- Task statement -
Could you restate word for word each line from the top of the listing below through the line containing "at that moment."? Keep the pictures out.

____

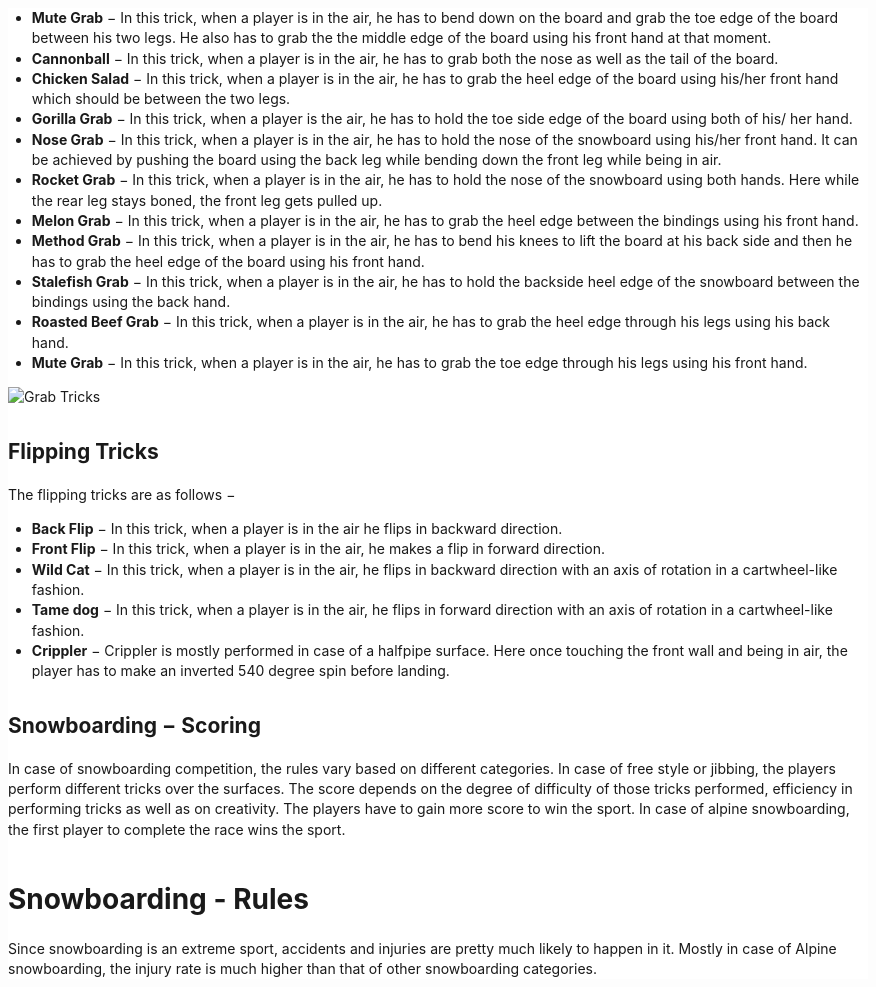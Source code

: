    * **Mute Grab** − In this trick, when a player is in the air, he has to bend down on the board and grab the toe edge of the board between his two legs. He also has to grab the the middle edge of the board using his front hand at that moment.
   * **Cannonball** − In this trick, when a player is in the air, he has to grab both the nose as well as the tail of the board.
   * **Chicken Salad** − In this trick, when a player is in the air, he has to grab the heel edge of the board using his/her front hand which should be between the two legs.
   * **Gorilla Grab** − In this trick, when a player is the air, he has to hold the toe side edge of the board using both of his/ her hand.
   * **Nose Grab** − In this trick, when a player is in the air, he has to hold the nose of the snowboard using his/her front hand. It can be achieved by pushing the board using the back leg while bending down the front leg while being in air.
   * **Rocket Grab** − In this trick, when a player is in the air, he has to hold the nose of the snowboard using both hands. Here while the rear leg stays boned, the front leg gets pulled up.
   * **Melon Grab** − In this trick, when a player is in the air, he has to grab the heel edge between the bindings using his front hand.
   * **Method Grab** − In this trick, when a player is in the air, he has to bend his knees to lift the board at his back side and then he has to grab the heel edge of the board using his front hand.
   * **Stalefish Grab** − In this trick, when a player is in the air, he has to hold the backside heel edge of the snowboard between the bindings using the back hand.
   * **Roasted Beef Grab** − In this trick, when a player is in the air, he has to grab the heel edge through his legs using his back hand.
   * **Mute Grab** − In this trick, when a player is in the air, he has to grab the toe edge through his legs using his front hand.

![Grab Tricks](../snowboarding/images/grab_tricks.jpg)

## Flipping Tricks
The flipping tricks are as follows −

   * **Back Flip** − In this trick, when a player is in the air he flips in backward direction.
   * **Front Flip** − In this trick, when a player is in the air, he makes a flip in forward direction.
   * **Wild Cat** − In this trick, when a player is in the air, he flips in backward direction with an axis of rotation in a cartwheel-like fashion.
   * **Tame dog** − In this trick, when a player is in the air, he flips in forward direction with an axis of rotation in a cartwheel-like fashion.
   * **Crippler** − Crippler is mostly performed in case of a halfpipe surface. Here once touching the front wall and being in air, the player has to make an inverted 540 degree spin before landing.

## Snowboarding − Scoring
In case of snowboarding competition, the rules vary based on different categories. In case of free style or jibbing, the players perform different tricks over the surfaces. The score depends on the degree of difficulty of those tricks performed, efficiency in performing tricks as well as on creativity. The players have to gain more score to win the sport. In case of alpine snowboarding, the first player to complete the race wins the sport.

# Snowboarding - Rules
Since snowboarding is an extreme sport, accidents and injuries are pretty much likely to happen in it. Mostly in case of Alpine snowboarding, the injury rate is much higher than that of other snowboarding categories.
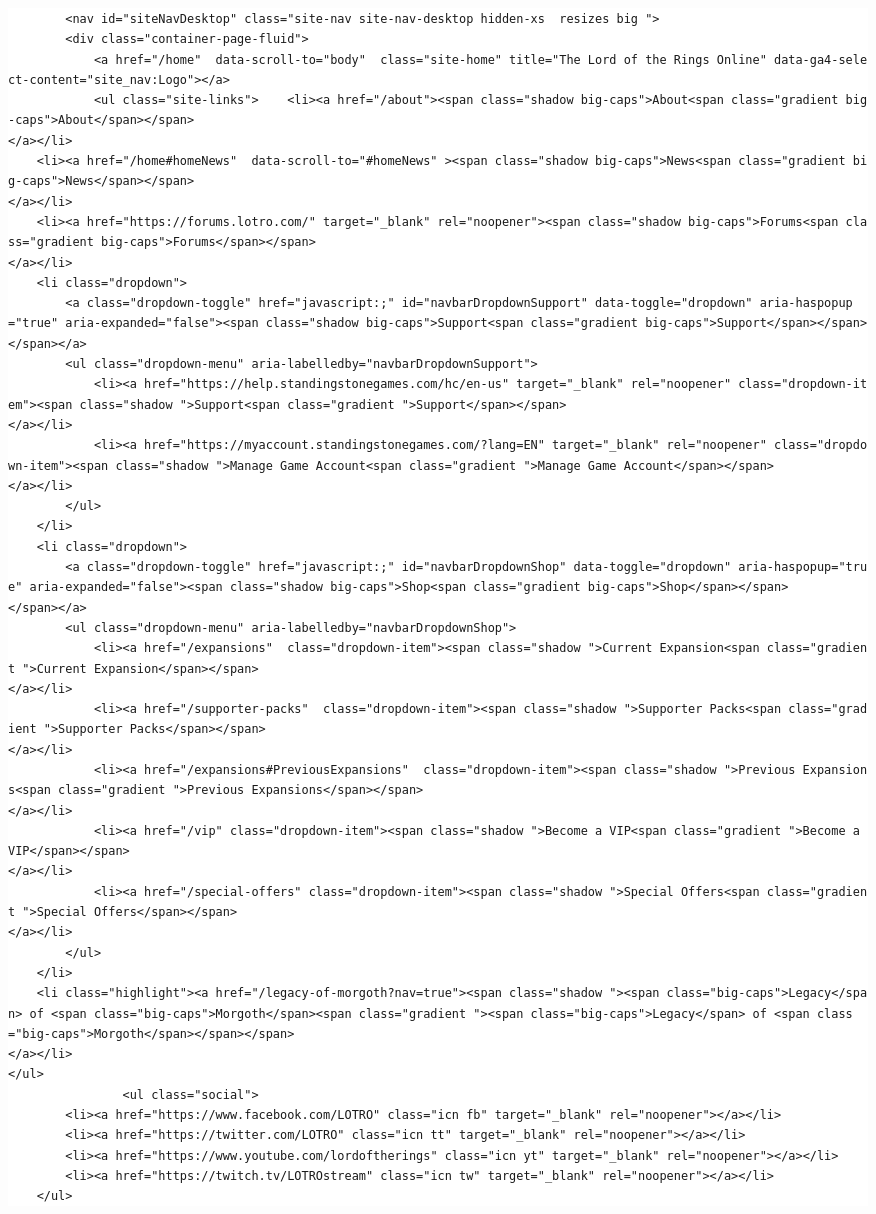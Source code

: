             <nav id="siteNavDesktop" class="site-nav site-nav-desktop hidden-xs  resizes big ">
            <div class="container-page-fluid">
                <a href="/home"  data-scroll-to="body"  class="site-home" title="The Lord of the Rings Online" data-ga4-select-content="site_nav:Logo"></a>
                <ul class="site-links">    <li><a href="/about"><span class="shadow big-caps">About<span class="gradient big-caps">About</span></span>
    </a></li>
        <li><a href="/home#homeNews"  data-scroll-to="#homeNews" ><span class="shadow big-caps">News<span class="gradient big-caps">News</span></span>
    </a></li>
        <li><a href="https://forums.lotro.com/" target="_blank" rel="noopener"><span class="shadow big-caps">Forums<span class="gradient big-caps">Forums</span></span>
    </a></li>
        <li class="dropdown">
            <a class="dropdown-toggle" href="javascript:;" id="navbarDropdownSupport" data-toggle="dropdown" aria-haspopup="true" aria-expanded="false"><span class="shadow big-caps">Support<span class="gradient big-caps">Support</span></span>
    </span></a>
            <ul class="dropdown-menu" aria-labelledby="navbarDropdownSupport">
                <li><a href="https://help.standingstonegames.com/hc/en-us" target="_blank" rel="noopener" class="dropdown-item"><span class="shadow ">Support<span class="gradient ">Support</span></span>
    </a></li>
                <li><a href="https://myaccount.standingstonegames.com/?lang=EN" target="_blank" rel="noopener" class="dropdown-item"><span class="shadow ">Manage Game Account<span class="gradient ">Manage Game Account</span></span>
    </a></li>
            </ul>
        </li>
        <li class="dropdown">
            <a class="dropdown-toggle" href="javascript:;" id="navbarDropdownShop" data-toggle="dropdown" aria-haspopup="true" aria-expanded="false"><span class="shadow big-caps">Shop<span class="gradient big-caps">Shop</span></span>
    </span></a>
            <ul class="dropdown-menu" aria-labelledby="navbarDropdownShop">
                <li><a href="/expansions"  class="dropdown-item"><span class="shadow ">Current Expansion<span class="gradient ">Current Expansion</span></span>
    </a></li>
                <li><a href="/supporter-packs"  class="dropdown-item"><span class="shadow ">Supporter Packs<span class="gradient ">Supporter Packs</span></span>
    </a></li>
                <li><a href="/expansions#PreviousExpansions"  class="dropdown-item"><span class="shadow ">Previous Expansions<span class="gradient ">Previous Expansions</span></span>
    </a></li>
                <li><a href="/vip" class="dropdown-item"><span class="shadow ">Become a VIP<span class="gradient ">Become a VIP</span></span>
    </a></li>
                <li><a href="/special-offers" class="dropdown-item"><span class="shadow ">Special Offers<span class="gradient ">Special Offers</span></span>
    </a></li>
            </ul>
        </li>
        <li class="highlight"><a href="/legacy-of-morgoth?nav=true"><span class="shadow "><span class="big-caps">Legacy</span> of <span class="big-caps">Morgoth</span><span class="gradient "><span class="big-caps">Legacy</span> of <span class="big-caps">Morgoth</span></span></span>
    </a></li>
    </ul>
                    <ul class="social">
            <li><a href="https://www.facebook.com/LOTRO" class="icn fb" target="_blank" rel="noopener"></a></li>
            <li><a href="https://twitter.com/LOTRO" class="icn tt" target="_blank" rel="noopener"></a></li>
            <li><a href="https://www.youtube.com/lordoftherings" class="icn yt" target="_blank" rel="noopener"></a></li>
            <li><a href="https://twitch.tv/LOTROstream" class="icn tw" target="_blank" rel="noopener"></a></li>
        </ul>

____

- Expected output -
Source code

:    * **Mute Grab** − In this trick, when a player is in the air, he has to bend down on the board and grab the toe edge of the board between his two legs. He also has to grab the the middle edge of the board using his front hand at that moment.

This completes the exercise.